### What the task asks:
Could the data below be copied exactly, minus the pictures?

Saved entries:
○ ○ ○ ○
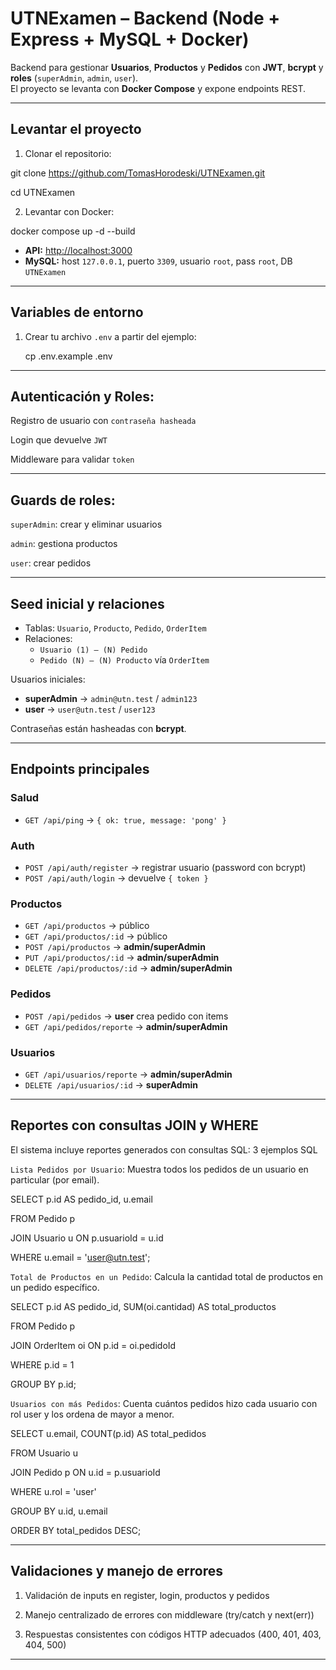 # UTNExamen – Backend (Node + Express + MySQL + Docker)

Backend para gestionar **Usuarios**, **Productos** y **Pedidos** con **JWT**, **bcrypt** y **roles** (`superAdmin`, `admin`, `user`).  
El proyecto se levanta con **Docker Compose** y expone endpoints REST.

---

## Levantar el proyecto

1. Clonar el repositorio:

git clone https://github.com/TomasHorodeski/UTNExamen.git

cd UTNExamen

2. Levantar con Docker:

docker compose up -d --build


- **API:** [http://localhost:3000](http://localhost:3000)  
- **MySQL:** host `127.0.0.1`, puerto `3309`, usuario `root`, pass `root`, DB `UTNExamen`

---

## Variables de entorno
1. Crear tu archivo `.env` a partir del ejemplo:

   cp .env.example .env

---

## Autenticación y Roles:

Registro de usuario con `contraseña hasheada`

Login que devuelve `JWT`

Middleware para validar `token`

---

## Guards de roles:

`superAdmin`: crear y eliminar usuarios

`admin`: gestiona productos

`user`: crear pedidos

---

## Seed inicial y relaciones
- Tablas: `Usuario`, `Producto`, `Pedido`, `OrderItem`  
- Relaciones:
  - `Usuario (1) — (N) Pedido`
  - `Pedido (N) — (N) Producto` vía `OrderItem`

Usuarios iniciales:
- **superAdmin** → `admin@utn.test` / `admin123`
- **user** → `user@utn.test` / `user123`

Contraseñas están hasheadas con **bcrypt**.

---

## Endpoints principales

### Salud
- `GET /api/ping` → `{ ok: true, message: 'pong' }`

### Auth
- `POST /api/auth/register` → registrar usuario (password con bcrypt)
- `POST /api/auth/login` → devuelve `{ token }`

### Productos
- `GET /api/productos` → público
- `GET /api/productos/:id` → público
- `POST /api/productos` → **admin/superAdmin**
- `PUT /api/productos/:id` → **admin/superAdmin**
- `DELETE /api/productos/:id` → **admin/superAdmin**

### Pedidos
- `POST /api/pedidos` → **user** crea pedido con items
- `GET /api/pedidos/reporte` → **admin/superAdmin**

### Usuarios
- `GET /api/usuarios/reporte` → **admin/superAdmin**
- `DELETE /api/usuarios/:id` → **superAdmin**

---

## Reportes con consultas JOIN y WHERE

El sistema incluye reportes generados con consultas SQL: 3 ejemplos SQL

`Lista Pedidos por Usuario`: Muestra todos los pedidos de un usuario en particular (por email).

SELECT p.id AS pedido_id, u.email

FROM Pedido p

JOIN Usuario u ON p.usuarioId = u.id

WHERE u.email = 'user@utn.test';

`Total de Productos en un Pedido`: Calcula la cantidad total de productos en un pedido específico.

SELECT p.id AS pedido_id, SUM(oi.cantidad) AS total_productos

FROM Pedido p

JOIN OrderItem oi ON p.id = oi.pedidoId

WHERE p.id = 1

GROUP BY p.id;

`Usuarios con más Pedidos`: Cuenta cuántos pedidos hizo cada usuario con rol user y los ordena de mayor a menor.

SELECT u.email, COUNT(p.id) AS total_pedidos

FROM Usuario u

JOIN Pedido p ON u.id = p.usuarioId

WHERE u.rol = 'user'

GROUP BY u.id, u.email

ORDER BY total_pedidos DESC;

---

## Validaciones y manejo de errores

1. Validación de inputs en register, login, productos y pedidos

2. Manejo centralizado de errores con middleware (try/catch y next(err))

3. Respuestas consistentes con códigos HTTP adecuados (400, 401, 403, 404, 500)

---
○ ○ ○ ○
### Exercise solution:
 # UTNExamen – Backend (Node + Express + MySQL + Docker)

Backend para gestionar **Usuarios**, **Productos** y **Pedidos** con **JWT**, **bcrypt** y **roles** (`superAdmin`, `admin`, `user`).  
El proyecto se levanta con **Docker Compose** y expone endpoints REST.

---

## Levantar el proyecto

1. Clonar el repositorio:

git clone https://github.com/TomasHorodeski/UTNExamen.git

cd UTNExamen

2. Levantar con Docker:

docker compose up -d --build


- **API:** [http://localhost:3000](http://localhost:3000)  
- **MySQL:** host `127.0.0.1`, puerto `3309`, usuario `root`, pass `root`, DB `UTNExamen`

---

## Variables de entorno
1. Crear tu archivo `.env` a partir del ejemplo:

   cp .env.example .env

---

## Autenticación y Roles:

Registro de usuario con `contraseña hasheada`

Login que devuelve `JWT`

Middleware para validar `token`

---

## Guards de roles:

`superAdmin`: crear y eliminar usuarios

`admin`: gestiona productos

`user`: crear pedidos

---

## Seed inicial y relaciones
- Tablas: `Usuario`, `Producto`, `Pedido`, `OrderItem`  
- Relaciones:
  - `Usuario (1) — (N) Pedido`
  - `Pedido (N) — (N) Producto` vía `OrderItem`

Usuarios iniciales:
- **superAdmin** → `admin@utn.test` / `admin123`
- **user** → `user@utn.test` / `user123`

Contraseñas están hasheadas con **bcrypt**.

---

## Endpoints principales

### Salud
- `GET /api/ping` → `{ ok: true, message: 'pong' }`

### Auth
- `POST /api/auth/register` → registrar usuario (password con bcrypt)
- `POST /api/auth/login` → devuelve `{ token }`

### Productos
- `GET /api/productos` → público
- `GET /api/productos/:id` → público
- `POST /api/productos` → **admin/superAdmin**
- `PUT /api/productos/:id` → **admin/superAdmin**
- `DELETE /api/productos/:id` → **admin/superAdmin**

### Pedidos
- `POST /api/pedidos` → **user** crea pedido con items
- `GET /api/pedidos/reporte` → **admin/superAdmin**

### Usuarios
- `GET /api/usuarios/reporte` → **admin/superAdmin**
- `DELETE /api/usuarios/:id` → **superAdmin**

---

## Reportes con consultas JOIN y WHERE

El sistema incluye reportes generados con consultas SQL: 3 ejemplos SQL

`Lista Pedidos por Usuario`: Muestra todos los pedidos de un usuario en particular (por email).

SELECT p.id AS pedido_id, u.email

FROM Pedido p

JOIN Usuario u ON p.usuarioId = u.id

WHERE u.email = 'user@utn.test';

`Total de Productos en un Pedido`: Calcula la cantidad total de productos en un pedido específico.

SELECT p.id AS pedido_id, SUM(oi.cantidad) AS total_productos

FROM Pedido p

JOIN OrderItem oi ON p.id = oi.pedidoId

WHERE p.id = 1

GROUP BY p.id;

`Usuarios con más Pedidos`: Cuenta cuántos pedidos hizo cada usuario con rol user y los ordena de mayor a menor.

SELECT u.email, COUNT(p.id) AS total_pedidos

FROM Usuario u

JOIN Pedido p ON u.id = p.usuarioId

WHERE u.rol = 'user'

GROUP BY u.id, u.email

ORDER BY total_pedidos DESC;

---

## Validaciones y manejo de errores

1. Validación de inputs en register, login, productos y pedidos

2. Manejo centralizado de errores con middleware (try/catch y next(err))

3. Respuestas consistentes con códigos HTTP adecuados (400, 401, 403, 404, 500)

---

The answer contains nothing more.